Work request: Filter these entries so that only lines with the word "System" remain.

Available records:

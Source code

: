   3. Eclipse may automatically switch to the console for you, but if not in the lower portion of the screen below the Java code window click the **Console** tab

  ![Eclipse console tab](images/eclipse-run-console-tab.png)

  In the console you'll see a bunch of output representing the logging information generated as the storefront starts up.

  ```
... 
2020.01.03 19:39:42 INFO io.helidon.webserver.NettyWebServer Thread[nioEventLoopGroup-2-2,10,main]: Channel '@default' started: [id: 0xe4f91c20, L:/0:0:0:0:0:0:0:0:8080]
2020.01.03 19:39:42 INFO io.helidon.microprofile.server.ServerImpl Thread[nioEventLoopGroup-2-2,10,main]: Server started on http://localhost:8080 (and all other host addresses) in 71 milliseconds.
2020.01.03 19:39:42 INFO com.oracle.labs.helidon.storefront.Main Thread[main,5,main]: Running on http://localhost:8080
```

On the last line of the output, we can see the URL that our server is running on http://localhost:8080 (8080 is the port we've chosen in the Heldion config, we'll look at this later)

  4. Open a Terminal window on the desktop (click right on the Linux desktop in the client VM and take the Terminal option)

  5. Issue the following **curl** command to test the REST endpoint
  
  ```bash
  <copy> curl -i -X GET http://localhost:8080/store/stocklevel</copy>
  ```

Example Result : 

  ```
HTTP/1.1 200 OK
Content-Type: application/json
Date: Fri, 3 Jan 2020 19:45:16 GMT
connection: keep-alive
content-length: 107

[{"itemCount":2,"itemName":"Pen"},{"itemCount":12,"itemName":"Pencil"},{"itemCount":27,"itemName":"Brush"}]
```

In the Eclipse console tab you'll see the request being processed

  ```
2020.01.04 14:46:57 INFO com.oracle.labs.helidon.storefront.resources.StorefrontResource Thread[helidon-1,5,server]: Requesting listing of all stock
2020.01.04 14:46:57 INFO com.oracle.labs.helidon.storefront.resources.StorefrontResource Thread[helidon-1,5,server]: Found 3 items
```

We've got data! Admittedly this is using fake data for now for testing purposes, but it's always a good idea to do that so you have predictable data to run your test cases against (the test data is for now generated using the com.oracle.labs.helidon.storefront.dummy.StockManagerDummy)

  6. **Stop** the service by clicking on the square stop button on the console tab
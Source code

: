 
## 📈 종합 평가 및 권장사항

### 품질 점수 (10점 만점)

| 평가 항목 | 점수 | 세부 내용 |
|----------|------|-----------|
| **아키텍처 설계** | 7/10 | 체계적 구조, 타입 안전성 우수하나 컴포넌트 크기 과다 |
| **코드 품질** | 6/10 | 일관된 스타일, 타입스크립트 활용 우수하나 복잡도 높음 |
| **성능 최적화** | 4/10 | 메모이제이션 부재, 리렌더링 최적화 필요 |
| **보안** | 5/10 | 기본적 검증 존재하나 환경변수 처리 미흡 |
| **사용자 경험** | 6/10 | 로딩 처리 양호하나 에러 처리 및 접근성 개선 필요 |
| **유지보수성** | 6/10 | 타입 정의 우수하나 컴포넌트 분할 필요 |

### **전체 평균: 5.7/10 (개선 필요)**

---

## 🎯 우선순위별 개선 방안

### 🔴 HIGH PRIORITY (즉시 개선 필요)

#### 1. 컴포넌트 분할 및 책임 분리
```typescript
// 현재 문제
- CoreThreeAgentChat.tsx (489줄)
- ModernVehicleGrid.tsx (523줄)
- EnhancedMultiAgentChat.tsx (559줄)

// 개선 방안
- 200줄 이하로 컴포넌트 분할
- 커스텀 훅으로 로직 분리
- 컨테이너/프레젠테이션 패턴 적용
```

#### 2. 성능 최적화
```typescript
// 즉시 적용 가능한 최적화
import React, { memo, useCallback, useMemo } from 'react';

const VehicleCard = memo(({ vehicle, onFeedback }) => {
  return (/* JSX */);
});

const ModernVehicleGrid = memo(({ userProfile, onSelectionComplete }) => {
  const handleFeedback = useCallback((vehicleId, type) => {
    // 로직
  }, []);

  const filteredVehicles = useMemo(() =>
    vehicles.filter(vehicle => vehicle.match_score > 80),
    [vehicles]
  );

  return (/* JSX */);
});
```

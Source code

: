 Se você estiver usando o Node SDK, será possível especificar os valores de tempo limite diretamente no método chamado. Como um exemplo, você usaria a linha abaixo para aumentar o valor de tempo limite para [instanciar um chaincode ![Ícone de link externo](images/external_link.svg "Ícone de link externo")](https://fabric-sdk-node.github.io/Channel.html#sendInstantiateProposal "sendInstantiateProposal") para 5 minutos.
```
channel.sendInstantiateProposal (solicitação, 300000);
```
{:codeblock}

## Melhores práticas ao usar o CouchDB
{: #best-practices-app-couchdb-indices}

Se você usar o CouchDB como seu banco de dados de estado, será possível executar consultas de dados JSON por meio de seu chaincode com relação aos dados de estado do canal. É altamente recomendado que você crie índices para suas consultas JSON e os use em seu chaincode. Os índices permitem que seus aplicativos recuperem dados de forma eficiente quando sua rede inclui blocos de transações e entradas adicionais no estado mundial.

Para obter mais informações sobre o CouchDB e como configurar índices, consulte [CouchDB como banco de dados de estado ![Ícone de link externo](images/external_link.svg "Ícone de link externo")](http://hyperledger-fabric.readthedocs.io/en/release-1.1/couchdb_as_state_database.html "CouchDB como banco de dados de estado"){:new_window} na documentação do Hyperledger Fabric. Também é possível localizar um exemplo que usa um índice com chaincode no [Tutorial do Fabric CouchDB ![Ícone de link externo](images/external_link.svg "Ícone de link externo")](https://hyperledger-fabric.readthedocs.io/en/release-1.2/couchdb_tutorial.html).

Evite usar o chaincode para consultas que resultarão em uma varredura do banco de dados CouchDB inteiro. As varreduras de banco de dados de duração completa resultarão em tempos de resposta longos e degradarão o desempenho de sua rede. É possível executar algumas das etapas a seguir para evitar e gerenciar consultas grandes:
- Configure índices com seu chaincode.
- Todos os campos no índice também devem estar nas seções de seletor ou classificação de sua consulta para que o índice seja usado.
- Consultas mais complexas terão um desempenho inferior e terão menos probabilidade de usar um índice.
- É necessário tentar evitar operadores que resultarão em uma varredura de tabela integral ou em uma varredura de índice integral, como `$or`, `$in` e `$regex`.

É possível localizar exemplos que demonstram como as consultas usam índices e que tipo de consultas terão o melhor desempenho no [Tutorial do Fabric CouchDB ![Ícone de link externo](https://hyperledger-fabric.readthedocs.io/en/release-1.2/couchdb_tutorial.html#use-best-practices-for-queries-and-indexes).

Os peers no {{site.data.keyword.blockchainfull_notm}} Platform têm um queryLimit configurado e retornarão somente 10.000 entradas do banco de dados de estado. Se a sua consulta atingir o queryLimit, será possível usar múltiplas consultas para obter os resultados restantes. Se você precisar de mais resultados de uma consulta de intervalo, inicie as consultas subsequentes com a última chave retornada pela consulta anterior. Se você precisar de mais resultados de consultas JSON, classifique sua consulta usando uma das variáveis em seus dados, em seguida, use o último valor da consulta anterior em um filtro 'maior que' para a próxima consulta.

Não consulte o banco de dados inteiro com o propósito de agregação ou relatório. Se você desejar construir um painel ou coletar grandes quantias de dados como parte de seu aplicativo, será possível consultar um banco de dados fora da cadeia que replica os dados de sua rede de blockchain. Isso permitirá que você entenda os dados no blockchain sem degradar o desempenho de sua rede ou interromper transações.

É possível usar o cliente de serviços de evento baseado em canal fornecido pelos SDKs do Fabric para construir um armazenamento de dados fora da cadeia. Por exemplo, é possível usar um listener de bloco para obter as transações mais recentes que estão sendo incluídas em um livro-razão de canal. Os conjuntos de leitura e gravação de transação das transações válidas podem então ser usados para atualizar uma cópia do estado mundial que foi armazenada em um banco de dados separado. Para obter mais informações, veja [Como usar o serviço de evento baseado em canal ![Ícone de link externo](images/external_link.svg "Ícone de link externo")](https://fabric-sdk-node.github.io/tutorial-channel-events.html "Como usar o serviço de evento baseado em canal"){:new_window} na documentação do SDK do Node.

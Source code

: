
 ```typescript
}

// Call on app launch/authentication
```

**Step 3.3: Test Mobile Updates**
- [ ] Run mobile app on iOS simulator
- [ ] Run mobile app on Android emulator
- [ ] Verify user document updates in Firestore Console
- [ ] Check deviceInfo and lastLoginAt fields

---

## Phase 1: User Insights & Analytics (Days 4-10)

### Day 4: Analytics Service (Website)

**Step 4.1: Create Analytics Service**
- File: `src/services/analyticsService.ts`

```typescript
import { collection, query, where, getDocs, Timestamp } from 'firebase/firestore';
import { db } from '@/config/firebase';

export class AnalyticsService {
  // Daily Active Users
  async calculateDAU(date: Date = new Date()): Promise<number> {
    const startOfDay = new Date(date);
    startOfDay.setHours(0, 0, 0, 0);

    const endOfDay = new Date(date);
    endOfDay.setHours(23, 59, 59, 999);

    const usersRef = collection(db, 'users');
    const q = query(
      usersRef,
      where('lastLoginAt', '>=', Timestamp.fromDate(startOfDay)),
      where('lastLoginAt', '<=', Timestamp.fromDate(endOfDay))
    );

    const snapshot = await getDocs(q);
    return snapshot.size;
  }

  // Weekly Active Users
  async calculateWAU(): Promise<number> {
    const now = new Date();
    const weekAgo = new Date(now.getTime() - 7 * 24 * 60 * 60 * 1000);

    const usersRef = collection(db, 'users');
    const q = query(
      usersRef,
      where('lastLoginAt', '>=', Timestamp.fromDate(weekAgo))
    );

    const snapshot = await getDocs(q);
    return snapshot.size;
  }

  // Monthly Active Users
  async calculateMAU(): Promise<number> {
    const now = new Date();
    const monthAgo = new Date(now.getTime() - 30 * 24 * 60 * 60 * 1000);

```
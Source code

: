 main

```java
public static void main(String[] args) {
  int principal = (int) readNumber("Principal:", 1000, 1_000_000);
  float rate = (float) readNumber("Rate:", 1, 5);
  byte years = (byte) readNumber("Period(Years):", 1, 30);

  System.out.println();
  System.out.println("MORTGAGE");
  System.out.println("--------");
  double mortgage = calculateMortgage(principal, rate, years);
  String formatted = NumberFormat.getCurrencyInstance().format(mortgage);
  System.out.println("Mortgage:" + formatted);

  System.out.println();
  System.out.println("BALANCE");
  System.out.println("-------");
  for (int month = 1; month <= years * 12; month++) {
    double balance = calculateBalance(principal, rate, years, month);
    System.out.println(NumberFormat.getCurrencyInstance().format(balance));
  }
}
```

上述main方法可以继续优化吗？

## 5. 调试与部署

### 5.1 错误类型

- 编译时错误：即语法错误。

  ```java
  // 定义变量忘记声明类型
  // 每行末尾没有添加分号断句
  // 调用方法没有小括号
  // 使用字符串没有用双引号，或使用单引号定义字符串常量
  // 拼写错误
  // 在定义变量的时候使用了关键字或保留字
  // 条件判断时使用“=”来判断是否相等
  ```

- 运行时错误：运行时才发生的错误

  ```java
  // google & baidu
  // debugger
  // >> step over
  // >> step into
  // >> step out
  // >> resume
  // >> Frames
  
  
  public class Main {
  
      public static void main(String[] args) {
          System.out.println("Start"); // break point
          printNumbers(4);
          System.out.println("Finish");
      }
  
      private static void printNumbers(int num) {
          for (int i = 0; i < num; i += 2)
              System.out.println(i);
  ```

Worked solution:
  System.out.println();
  System.out.println("MORTGAGE");
  System.out.println("--------");
  System.out.println("Mortgage:" + formatted);
  System.out.println();
  System.out.println("BALANCE");
  System.out.println("-------");
    System.out.println(NumberFormat.getCurrencyInstance().format(balance));
          System.out.println("Start"); // break point
          System.out.println("Finish");
              System.out.println(i);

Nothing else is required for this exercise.